Crystal morphology refers to the external appearance or shape of a crystal (Gk.

"#, form, shape). It will be discussed at the level of the appearance of the crystal, its habit (L. habitus, appearance) and the conformation of the overall polymer chain within the crystal, the macroconformation of the molecule. A selection of basic habits is given in Fig. 5.41. These terms and their later expansions should be used in the identification of crystal shapes.

Fig. 5.41

It is not surprising that macromolecules can assume fibrous habits with the long chains aligned parallel to the fiber axis as described in Sect. 5.2.6, but frequently they are also lamellar, with the chain close to normal to the surface of the lamella, as discussed in Sect.5.2.4. The names fibrous and lamellar habits have in addition to an indication of the shape of the crystal a connotation of flexibility.
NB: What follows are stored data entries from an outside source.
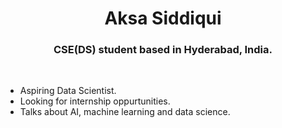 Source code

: ### <h1 align="center">Aksa Siddiqui</h1>
<!--<h3 align="center">I'm a passionate Flutter Developer based in Hyderabad, India.</h3>-->
<h3 align="center">CSE(DS) student based in Hyderabad, India.</h3>
<br />

<!--- I'm currently working as a Mobile App Developer at Lords TBI where I help startups with their product development.-->

- Aspiring Data Scientist.
- Looking for internship oppurtunities.
- Talks about AI, machine learning and data science.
The isometric habit, i.e., crystals with close to equal dimensions in all directions are rare for the macromolecular crystals, but common for atoms and small molecules (see Sect. 5.2.7).

5.2.2 Molecular Macroconformation

The macroconformation is a representation of the overall molecular shape, in contrast to the local conformations, discussed in Sect. 1.3.5 and describes the shape on a repeating unit scale (see also Appendix 14). In the description of crystals, the macroconformation must fit the crystal habit and it must be recognized that polymer crystals are usually small, so that the chain often extends beyond the crystal.